- [Exercise goal]: Beneath this task are records; print exactly the stretch of them from the line with "if (c == -1) return false;" through the line with "unsigned sys_tell(int fd);", both ends included.

Listed records below:

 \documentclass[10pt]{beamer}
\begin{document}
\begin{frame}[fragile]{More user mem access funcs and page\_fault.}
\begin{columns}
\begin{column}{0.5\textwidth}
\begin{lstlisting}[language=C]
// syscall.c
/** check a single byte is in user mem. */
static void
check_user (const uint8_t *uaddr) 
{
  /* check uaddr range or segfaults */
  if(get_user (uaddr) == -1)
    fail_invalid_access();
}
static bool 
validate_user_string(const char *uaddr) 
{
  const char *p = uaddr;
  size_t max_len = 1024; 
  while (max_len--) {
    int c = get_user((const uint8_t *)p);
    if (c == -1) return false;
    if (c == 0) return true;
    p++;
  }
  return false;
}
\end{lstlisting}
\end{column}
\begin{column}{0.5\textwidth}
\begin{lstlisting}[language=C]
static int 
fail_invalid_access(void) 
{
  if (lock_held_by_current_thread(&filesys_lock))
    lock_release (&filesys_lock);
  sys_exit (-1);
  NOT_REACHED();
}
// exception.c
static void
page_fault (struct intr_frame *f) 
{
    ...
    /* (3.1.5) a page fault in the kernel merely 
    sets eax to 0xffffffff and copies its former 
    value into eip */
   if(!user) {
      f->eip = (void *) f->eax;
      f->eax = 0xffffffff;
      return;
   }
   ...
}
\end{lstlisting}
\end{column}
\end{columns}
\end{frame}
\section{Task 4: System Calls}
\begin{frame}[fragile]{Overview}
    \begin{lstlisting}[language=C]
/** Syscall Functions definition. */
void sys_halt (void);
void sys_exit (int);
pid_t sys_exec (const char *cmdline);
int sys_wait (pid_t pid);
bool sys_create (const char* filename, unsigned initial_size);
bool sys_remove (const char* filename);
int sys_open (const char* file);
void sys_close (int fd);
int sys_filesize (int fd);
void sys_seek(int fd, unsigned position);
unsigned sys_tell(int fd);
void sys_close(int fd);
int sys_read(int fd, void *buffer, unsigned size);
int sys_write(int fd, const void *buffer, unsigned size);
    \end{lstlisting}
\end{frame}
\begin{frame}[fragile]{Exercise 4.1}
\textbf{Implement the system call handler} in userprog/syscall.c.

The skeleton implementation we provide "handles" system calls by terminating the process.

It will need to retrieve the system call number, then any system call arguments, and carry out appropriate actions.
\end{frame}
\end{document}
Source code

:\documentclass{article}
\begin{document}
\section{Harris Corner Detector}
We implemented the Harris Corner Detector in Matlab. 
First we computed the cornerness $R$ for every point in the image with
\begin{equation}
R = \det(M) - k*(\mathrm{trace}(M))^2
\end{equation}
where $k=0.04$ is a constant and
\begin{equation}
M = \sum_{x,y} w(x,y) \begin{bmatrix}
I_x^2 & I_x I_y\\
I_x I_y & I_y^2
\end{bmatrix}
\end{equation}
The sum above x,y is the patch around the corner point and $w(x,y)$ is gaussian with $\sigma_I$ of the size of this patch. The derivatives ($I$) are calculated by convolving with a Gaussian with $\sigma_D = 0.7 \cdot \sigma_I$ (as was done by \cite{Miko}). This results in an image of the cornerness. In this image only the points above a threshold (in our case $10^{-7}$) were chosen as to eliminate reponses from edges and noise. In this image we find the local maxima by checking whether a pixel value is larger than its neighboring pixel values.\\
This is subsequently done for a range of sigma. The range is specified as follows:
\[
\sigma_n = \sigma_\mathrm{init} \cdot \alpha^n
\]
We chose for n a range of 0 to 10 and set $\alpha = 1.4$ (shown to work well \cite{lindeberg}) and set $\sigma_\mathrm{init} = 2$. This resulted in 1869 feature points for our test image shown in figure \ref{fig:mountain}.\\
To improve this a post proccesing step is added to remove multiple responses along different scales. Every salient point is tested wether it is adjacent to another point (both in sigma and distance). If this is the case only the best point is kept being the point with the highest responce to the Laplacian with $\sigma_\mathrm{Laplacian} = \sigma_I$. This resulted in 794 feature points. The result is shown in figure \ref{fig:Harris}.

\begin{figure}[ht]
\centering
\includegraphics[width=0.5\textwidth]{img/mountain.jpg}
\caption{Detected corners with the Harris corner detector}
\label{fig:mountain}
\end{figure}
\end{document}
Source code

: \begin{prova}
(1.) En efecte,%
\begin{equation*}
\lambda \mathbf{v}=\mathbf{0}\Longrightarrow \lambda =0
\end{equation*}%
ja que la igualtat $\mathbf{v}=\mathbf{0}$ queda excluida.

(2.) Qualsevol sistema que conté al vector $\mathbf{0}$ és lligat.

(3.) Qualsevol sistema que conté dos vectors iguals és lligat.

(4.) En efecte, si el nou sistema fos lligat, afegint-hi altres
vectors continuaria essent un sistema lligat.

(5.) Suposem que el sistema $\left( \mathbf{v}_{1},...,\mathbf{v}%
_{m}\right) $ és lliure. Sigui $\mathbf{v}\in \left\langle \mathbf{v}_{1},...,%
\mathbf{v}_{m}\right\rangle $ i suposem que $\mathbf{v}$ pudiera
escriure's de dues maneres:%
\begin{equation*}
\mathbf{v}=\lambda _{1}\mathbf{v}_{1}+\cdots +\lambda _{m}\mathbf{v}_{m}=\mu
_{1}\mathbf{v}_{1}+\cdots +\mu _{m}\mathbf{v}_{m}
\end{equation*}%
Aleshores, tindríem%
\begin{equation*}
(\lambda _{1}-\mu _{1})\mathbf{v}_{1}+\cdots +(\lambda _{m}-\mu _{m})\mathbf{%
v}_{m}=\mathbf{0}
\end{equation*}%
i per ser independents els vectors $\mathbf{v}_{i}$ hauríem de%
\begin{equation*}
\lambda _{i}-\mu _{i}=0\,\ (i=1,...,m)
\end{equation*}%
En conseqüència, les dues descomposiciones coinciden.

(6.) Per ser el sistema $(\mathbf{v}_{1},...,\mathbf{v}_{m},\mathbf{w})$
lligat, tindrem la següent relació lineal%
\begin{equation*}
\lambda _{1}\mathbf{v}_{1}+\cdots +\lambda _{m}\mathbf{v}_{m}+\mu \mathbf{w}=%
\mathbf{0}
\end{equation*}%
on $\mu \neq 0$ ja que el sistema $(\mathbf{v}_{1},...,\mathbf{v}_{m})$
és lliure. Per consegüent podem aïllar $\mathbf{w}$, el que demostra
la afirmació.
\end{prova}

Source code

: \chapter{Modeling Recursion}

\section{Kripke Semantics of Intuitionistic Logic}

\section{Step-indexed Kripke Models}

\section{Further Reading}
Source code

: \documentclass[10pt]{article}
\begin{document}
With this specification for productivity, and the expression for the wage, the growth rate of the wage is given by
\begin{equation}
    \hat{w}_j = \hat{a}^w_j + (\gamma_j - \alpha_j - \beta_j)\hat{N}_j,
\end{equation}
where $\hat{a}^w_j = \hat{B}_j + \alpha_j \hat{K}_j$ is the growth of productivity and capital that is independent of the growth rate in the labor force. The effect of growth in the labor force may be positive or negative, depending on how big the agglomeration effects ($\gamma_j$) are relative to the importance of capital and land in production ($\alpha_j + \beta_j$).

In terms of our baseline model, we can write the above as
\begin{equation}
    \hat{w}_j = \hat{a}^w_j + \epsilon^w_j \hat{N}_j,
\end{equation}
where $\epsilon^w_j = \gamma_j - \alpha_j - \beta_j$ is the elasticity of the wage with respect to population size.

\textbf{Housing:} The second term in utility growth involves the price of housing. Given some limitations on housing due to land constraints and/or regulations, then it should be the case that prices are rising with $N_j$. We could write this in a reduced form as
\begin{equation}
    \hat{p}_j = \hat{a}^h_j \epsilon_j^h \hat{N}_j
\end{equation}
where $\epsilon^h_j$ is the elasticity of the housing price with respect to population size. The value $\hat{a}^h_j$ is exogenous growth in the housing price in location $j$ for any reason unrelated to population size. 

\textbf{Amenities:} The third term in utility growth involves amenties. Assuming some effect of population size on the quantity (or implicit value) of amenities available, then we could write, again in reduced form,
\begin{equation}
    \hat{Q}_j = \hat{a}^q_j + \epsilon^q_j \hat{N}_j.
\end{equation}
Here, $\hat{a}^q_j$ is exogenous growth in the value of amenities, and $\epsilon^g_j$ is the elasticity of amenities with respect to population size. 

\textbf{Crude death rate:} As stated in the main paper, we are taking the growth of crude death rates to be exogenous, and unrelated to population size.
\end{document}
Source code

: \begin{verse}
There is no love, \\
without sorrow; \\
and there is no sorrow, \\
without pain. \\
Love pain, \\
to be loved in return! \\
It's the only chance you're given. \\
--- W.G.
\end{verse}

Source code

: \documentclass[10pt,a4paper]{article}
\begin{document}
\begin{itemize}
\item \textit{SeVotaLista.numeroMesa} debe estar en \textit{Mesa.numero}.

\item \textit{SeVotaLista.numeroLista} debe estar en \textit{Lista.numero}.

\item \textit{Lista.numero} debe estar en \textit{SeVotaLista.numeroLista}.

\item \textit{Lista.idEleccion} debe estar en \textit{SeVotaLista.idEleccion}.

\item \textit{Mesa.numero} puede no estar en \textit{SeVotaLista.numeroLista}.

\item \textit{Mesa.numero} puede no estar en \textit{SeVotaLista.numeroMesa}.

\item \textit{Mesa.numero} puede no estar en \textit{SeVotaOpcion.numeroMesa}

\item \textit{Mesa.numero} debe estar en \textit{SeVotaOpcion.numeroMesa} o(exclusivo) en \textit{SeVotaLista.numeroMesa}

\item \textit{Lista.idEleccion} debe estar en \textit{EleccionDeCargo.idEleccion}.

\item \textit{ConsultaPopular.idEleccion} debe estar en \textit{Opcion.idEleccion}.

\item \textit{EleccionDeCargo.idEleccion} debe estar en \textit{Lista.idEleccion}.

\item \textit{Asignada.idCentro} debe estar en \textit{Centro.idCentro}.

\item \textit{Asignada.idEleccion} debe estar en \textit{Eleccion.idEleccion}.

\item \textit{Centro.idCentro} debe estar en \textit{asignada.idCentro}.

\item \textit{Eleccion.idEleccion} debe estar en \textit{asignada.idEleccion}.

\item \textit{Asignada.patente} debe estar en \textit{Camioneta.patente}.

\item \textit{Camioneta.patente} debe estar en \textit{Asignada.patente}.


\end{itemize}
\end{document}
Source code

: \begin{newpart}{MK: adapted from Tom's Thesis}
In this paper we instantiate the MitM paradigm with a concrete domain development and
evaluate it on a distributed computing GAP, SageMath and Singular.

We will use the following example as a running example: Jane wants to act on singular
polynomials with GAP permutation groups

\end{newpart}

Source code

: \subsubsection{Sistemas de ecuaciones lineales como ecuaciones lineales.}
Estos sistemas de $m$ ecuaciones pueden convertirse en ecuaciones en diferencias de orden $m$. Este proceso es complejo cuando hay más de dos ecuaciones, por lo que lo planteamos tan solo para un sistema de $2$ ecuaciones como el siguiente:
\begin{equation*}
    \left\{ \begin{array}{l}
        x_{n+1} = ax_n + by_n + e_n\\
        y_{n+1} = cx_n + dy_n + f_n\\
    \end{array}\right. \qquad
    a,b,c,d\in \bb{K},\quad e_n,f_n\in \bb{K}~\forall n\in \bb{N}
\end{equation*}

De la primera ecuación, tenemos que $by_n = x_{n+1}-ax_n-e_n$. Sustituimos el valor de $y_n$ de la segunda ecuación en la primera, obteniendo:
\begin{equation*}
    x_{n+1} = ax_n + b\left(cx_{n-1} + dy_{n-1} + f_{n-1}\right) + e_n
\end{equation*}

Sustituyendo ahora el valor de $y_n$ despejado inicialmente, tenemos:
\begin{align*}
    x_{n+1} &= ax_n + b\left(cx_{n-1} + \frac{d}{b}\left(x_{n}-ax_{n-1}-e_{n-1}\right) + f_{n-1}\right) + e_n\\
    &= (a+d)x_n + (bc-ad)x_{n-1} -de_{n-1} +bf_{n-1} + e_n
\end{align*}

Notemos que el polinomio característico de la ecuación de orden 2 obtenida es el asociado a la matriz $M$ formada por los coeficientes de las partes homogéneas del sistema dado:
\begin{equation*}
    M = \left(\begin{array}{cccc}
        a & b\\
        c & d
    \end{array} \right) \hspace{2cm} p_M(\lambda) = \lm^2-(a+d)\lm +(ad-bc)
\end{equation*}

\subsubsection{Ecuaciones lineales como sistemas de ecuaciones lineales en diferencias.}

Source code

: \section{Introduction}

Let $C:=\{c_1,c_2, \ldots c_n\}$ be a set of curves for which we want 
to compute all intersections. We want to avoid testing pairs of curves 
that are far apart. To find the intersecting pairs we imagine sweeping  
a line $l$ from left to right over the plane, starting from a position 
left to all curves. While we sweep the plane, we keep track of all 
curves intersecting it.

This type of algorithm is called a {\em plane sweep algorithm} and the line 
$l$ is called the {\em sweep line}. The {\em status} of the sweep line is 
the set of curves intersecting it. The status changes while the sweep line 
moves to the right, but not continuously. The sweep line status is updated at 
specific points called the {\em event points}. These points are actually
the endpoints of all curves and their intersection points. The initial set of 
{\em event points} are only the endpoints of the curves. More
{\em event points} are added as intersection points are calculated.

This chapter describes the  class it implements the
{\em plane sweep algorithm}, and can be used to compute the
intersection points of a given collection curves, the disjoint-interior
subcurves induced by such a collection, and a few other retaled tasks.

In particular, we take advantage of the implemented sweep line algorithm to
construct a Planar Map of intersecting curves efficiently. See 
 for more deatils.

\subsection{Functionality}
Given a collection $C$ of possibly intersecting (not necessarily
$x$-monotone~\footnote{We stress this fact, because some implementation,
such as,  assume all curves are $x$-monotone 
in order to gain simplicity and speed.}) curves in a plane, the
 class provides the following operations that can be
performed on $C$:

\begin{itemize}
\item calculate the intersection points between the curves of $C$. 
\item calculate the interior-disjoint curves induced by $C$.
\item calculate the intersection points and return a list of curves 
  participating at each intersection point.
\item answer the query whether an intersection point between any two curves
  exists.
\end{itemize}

End of Listed records.

- [Written answer]:
    if (c == -1) return false;
    if (c == 0) return true;
    p++;
  }
  return false;
}
\end{lstlisting}
\end{column}
\begin{column}{0.5\textwidth}
\begin{lstlisting}[language=C]
static int 
fail_invalid_access(void) 
{
  if (lock_held_by_current_thread(&filesys_lock))
    lock_release (&filesys_lock);
  sys_exit (-1);
  NOT_REACHED();
}
// exception.c
static void
page_fault (struct intr_frame *f) 
{
    ...
    /* (3.1.5) a page fault in the kernel merely 
    sets eax to 0xffffffff and copies its former 
    value into eip */
   if(!user) {
      f->eip = (void *) f->eax;
      f->eax = 0xffffffff;
      return;
   }
   ...
}
\end{lstlisting}
\end{column}
\end{columns}
\end{frame}
\section{Task 4: System Calls}
\begin{frame}[fragile]{Overview}
    \begin{lstlisting}[language=C]
/** Syscall Functions definition. */
void sys_halt (void);
void sys_exit (int);
pid_t sys_exec (const char *cmdline);
int sys_wait (pid_t pid);
bool sys_create (const char* filename, unsigned initial_size);
bool sys_remove (const char* filename);
int sys_open (const char* file);
void sys_close (int fd);
int sys_filesize (int fd);
void sys_seek(int fd, unsigned position);
unsigned sys_tell(int fd);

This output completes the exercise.